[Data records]
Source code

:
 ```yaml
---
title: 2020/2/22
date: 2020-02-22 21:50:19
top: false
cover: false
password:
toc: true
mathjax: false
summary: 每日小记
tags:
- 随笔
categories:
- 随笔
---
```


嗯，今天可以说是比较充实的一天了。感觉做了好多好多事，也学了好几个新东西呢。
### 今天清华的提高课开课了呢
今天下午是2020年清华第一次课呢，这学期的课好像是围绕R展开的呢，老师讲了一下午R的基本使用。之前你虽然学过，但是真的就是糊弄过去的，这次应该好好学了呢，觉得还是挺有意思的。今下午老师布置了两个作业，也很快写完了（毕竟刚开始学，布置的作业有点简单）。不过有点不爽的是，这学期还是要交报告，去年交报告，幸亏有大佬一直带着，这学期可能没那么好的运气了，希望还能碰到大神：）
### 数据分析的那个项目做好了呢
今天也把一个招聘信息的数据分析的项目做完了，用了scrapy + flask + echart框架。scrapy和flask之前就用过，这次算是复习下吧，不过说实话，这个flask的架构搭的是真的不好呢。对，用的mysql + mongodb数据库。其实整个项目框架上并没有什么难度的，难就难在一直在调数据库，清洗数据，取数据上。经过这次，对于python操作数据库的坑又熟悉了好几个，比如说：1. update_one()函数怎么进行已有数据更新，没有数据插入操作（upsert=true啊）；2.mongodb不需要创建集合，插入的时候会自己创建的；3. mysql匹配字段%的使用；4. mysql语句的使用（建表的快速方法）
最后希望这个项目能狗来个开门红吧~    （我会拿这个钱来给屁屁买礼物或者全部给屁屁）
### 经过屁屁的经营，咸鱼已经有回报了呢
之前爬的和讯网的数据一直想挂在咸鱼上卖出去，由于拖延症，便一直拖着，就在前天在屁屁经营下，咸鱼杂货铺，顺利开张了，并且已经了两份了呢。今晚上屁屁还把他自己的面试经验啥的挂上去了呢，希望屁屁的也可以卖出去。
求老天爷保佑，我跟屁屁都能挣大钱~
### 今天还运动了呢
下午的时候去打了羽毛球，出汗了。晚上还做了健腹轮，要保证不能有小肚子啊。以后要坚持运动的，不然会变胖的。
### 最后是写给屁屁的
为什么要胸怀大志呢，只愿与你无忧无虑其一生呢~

Problem description: Only an exact copy of the entries above will do.

Answer to this task:
Source code

:
 ```yaml
---
title: 2020/2/22
date: 2020-02-22 21:50:19
top: false
cover: false
password:
toc: true
mathjax: false
summary: 每日小记
tags:
- 随笔
categories:
- 随笔
---
```


嗯，今天可以说是比较充实的一天了。感觉做了好多好多事，也学了好几个新东西呢。
### 今天清华的提高课开课了呢
今天下午是2020年清华第一次课呢，这学期的课好像是围绕R展开的呢，老师讲了一下午R的基本使用。之前你虽然学过，但是真的就是糊弄过去的，这次应该好好学了呢，觉得还是挺有意思的。今下午老师布置了两个作业，也很快写完了（毕竟刚开始学，布置的作业有点简单）。不过有点不爽的是，这学期还是要交报告，去年交报告，幸亏有大佬一直带着，这学期可能没那么好的运气了，希望还能碰到大神：）
### 数据分析的那个项目做好了呢
今天也把一个招聘信息的数据分析的项目做完了，用了scrapy + flask + echart框架。scrapy和flask之前就用过，这次算是复习下吧，不过说实话，这个flask的架构搭的是真的不好呢。对，用的mysql + mongodb数据库。其实整个项目框架上并没有什么难度的，难就难在一直在调数据库，清洗数据，取数据上。经过这次，对于python操作数据库的坑又熟悉了好几个，比如说：1. update_one()函数怎么进行已有数据更新，没有数据插入操作（upsert=true啊）；2.mongodb不需要创建集合，插入的时候会自己创建的；3. mysql匹配字段%的使用；4. mysql语句的使用（建表的快速方法）
最后希望这个项目能狗来个开门红吧~    （我会拿这个钱来给屁屁买礼物或者全部给屁屁）
### 经过屁屁的经营，咸鱼已经有回报了呢
之前爬的和讯网的数据一直想挂在咸鱼上卖出去，由于拖延症，便一直拖着，就在前天在屁屁经营下，咸鱼杂货铺，顺利开张了，并且已经了两份了呢。今晚上屁屁还把他自己的面试经验啥的挂上去了呢，希望屁屁的也可以卖出去。
求老天爷保佑，我跟屁屁都能挣大钱~
### 今天还运动了呢
下午的时候去打了羽毛球，出汗了。晚上还做了健腹轮，要保证不能有小肚子啊。以后要坚持运动的，不然会变胖的。
### 最后是写给屁屁的
为什么要胸怀大志呢，只愿与你无忧无虑其一生呢~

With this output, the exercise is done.